# Exercise goal
Go through the listing and copy each line with the string "LSPI".

# Available records

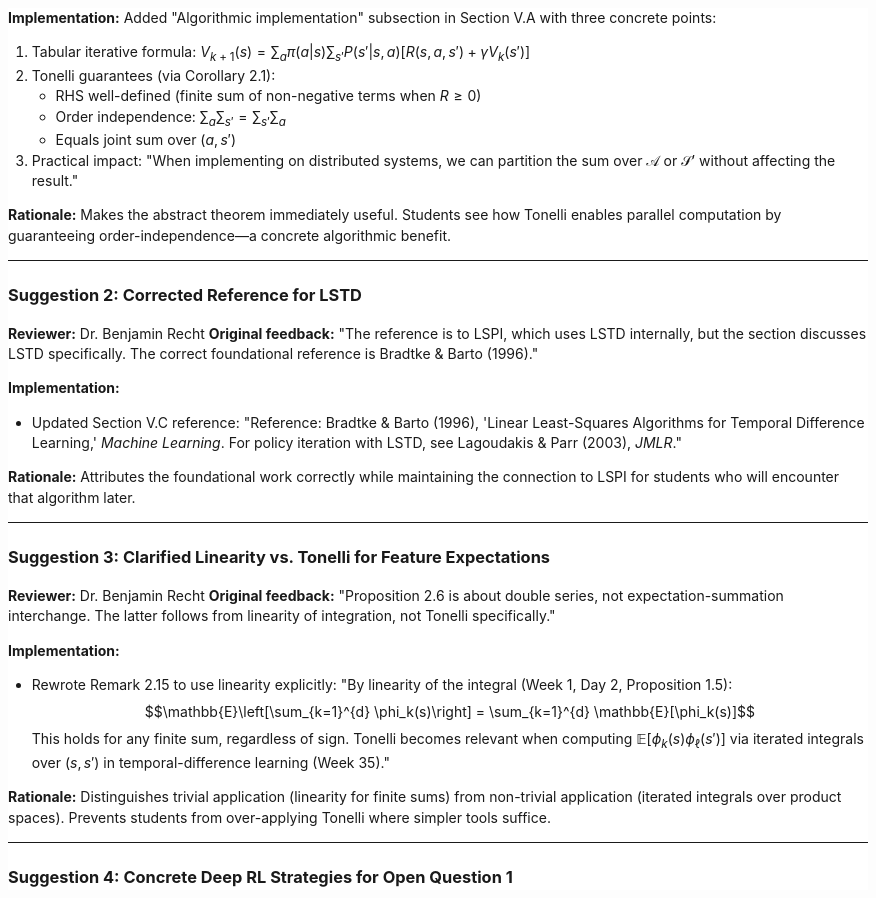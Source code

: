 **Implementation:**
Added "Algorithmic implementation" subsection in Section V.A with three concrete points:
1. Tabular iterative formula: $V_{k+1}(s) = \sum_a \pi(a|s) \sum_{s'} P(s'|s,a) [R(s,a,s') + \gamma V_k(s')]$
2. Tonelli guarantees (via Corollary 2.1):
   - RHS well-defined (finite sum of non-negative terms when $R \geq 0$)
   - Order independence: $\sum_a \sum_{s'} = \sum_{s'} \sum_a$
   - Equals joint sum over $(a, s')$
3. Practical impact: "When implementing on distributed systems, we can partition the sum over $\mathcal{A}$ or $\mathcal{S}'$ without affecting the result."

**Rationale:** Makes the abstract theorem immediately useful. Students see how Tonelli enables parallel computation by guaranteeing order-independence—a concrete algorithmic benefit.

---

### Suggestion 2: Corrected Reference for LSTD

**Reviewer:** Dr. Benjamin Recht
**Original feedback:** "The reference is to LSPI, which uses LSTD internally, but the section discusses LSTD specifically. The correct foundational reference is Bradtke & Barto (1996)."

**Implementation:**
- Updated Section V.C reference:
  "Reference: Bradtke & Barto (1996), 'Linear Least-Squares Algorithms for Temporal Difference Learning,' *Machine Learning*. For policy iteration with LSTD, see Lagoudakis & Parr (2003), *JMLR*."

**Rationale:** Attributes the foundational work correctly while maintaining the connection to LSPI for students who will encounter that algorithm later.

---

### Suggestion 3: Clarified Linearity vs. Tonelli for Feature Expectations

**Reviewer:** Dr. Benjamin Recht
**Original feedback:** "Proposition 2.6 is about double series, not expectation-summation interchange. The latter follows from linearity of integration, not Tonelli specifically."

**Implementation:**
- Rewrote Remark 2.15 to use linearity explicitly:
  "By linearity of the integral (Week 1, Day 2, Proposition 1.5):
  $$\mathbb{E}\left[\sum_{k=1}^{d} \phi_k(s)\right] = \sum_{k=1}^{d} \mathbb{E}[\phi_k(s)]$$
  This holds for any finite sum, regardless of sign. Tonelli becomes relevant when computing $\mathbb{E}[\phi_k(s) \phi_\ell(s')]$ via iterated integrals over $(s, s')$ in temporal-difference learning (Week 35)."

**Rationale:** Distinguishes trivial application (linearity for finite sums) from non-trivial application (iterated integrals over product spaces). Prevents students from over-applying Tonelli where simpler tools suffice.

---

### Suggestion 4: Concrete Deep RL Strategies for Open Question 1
...
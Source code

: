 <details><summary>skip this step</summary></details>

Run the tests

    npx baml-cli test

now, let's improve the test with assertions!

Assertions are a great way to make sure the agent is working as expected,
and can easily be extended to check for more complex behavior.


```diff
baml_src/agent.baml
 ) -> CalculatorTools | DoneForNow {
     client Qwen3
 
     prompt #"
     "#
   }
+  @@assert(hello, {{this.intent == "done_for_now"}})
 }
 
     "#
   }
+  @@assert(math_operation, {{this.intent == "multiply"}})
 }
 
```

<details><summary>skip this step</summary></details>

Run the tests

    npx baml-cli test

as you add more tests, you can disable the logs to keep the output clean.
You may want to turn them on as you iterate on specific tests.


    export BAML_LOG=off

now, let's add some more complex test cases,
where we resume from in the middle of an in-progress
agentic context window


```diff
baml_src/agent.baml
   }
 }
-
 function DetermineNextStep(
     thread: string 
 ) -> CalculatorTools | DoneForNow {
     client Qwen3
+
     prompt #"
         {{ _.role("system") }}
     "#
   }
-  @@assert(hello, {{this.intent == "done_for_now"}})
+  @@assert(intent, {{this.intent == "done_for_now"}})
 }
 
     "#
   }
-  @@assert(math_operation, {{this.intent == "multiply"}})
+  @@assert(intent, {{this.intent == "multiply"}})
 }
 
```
---
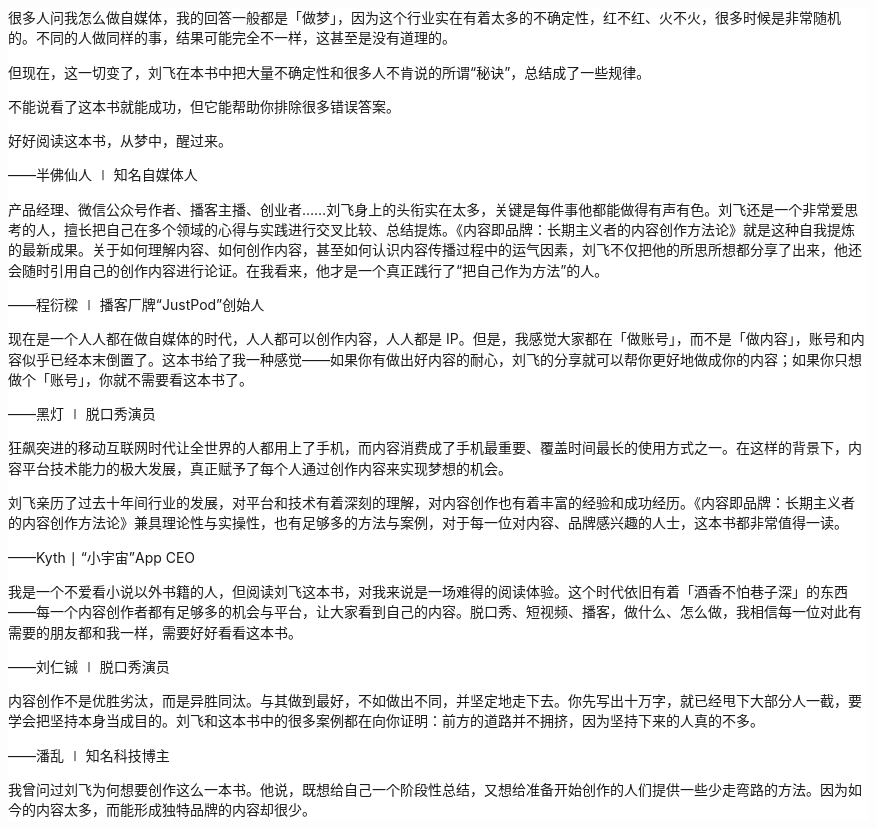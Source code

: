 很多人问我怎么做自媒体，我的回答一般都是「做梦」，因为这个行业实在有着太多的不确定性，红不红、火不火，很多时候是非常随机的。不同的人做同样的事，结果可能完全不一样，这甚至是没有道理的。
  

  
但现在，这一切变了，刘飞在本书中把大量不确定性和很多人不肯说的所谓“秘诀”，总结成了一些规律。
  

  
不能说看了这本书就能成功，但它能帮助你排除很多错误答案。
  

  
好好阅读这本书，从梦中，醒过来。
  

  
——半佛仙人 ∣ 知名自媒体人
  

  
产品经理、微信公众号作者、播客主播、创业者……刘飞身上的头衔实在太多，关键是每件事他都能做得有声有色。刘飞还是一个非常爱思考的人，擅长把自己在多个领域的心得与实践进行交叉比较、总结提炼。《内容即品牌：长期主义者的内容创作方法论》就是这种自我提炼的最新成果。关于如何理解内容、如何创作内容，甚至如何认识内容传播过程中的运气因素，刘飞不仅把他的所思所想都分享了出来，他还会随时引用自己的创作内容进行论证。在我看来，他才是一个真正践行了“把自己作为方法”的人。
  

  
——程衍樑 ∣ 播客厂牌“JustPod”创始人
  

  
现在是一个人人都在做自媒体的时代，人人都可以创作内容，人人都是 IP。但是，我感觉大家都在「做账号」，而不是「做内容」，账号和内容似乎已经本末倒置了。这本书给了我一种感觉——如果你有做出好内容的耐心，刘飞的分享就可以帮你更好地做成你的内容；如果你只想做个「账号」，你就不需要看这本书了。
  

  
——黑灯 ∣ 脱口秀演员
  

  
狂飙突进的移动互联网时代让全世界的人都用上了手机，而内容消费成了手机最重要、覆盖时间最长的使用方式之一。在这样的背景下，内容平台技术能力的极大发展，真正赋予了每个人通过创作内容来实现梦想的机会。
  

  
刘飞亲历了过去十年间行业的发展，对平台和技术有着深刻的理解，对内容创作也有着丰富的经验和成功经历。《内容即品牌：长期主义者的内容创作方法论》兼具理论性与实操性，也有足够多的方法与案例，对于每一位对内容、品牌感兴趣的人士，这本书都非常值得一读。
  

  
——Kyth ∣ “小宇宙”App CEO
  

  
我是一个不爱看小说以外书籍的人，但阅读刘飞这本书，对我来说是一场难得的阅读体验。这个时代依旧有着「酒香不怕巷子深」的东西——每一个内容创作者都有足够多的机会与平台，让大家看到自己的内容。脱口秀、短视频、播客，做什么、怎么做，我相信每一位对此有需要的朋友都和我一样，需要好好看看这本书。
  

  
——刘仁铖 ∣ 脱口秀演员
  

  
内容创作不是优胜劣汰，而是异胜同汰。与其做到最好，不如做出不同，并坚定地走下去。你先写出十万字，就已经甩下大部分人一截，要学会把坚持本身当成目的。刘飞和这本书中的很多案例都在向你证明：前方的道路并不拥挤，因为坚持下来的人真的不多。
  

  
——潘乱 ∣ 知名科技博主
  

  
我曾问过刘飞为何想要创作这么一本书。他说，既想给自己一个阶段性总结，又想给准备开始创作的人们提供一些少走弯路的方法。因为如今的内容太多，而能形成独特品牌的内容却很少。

# Response for this exercise
**Original feedback:** "The reference is to LSPI, which uses LSTD internally, but the section discusses LSTD specifically. The correct foundational reference is Bradtke & Barto (1996)."
**Rationale:** Attributes the foundational work correctly while maintaining the connection to LSPI for students who will encounter that algorithm later.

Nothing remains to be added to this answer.